> Problem details: Go through the listing and count the lines with "project" in them; write only the number.
━━━━
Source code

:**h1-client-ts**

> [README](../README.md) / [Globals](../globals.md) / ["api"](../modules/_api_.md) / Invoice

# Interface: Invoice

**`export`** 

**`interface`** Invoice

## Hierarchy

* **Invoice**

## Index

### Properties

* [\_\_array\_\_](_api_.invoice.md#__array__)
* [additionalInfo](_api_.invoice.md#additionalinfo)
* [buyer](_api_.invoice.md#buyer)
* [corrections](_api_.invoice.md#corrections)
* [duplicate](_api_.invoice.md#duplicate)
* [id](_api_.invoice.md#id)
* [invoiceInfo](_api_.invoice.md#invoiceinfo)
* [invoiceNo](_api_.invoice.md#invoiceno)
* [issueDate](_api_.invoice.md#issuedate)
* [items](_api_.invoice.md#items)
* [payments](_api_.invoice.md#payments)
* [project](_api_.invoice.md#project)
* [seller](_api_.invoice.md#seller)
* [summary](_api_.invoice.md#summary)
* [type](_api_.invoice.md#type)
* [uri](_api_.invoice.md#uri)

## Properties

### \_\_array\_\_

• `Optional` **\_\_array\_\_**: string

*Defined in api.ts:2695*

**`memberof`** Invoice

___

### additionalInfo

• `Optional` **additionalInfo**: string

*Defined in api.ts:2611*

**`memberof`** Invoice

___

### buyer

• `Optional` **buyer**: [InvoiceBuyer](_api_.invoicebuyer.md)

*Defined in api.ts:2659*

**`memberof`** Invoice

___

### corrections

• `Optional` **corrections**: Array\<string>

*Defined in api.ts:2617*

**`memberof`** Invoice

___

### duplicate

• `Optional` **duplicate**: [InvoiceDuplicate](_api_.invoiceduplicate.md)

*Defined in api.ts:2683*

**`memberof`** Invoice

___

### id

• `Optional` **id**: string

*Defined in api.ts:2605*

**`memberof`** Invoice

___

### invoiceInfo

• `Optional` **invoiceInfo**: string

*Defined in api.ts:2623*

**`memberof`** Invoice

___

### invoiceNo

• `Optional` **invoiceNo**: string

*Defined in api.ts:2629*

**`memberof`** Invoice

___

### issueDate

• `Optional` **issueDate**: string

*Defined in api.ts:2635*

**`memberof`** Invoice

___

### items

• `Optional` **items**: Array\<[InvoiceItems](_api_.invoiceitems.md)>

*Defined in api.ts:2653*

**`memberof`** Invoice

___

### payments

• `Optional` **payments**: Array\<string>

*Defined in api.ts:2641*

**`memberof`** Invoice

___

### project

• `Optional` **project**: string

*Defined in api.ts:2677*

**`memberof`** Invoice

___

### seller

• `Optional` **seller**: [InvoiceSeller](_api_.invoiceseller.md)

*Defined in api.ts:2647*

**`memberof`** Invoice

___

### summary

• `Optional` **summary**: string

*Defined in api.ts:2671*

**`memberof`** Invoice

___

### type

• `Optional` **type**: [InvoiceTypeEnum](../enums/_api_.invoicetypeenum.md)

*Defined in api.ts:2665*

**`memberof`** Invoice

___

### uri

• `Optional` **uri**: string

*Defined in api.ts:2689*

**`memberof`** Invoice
━━━━
> Answer to the exercise: 3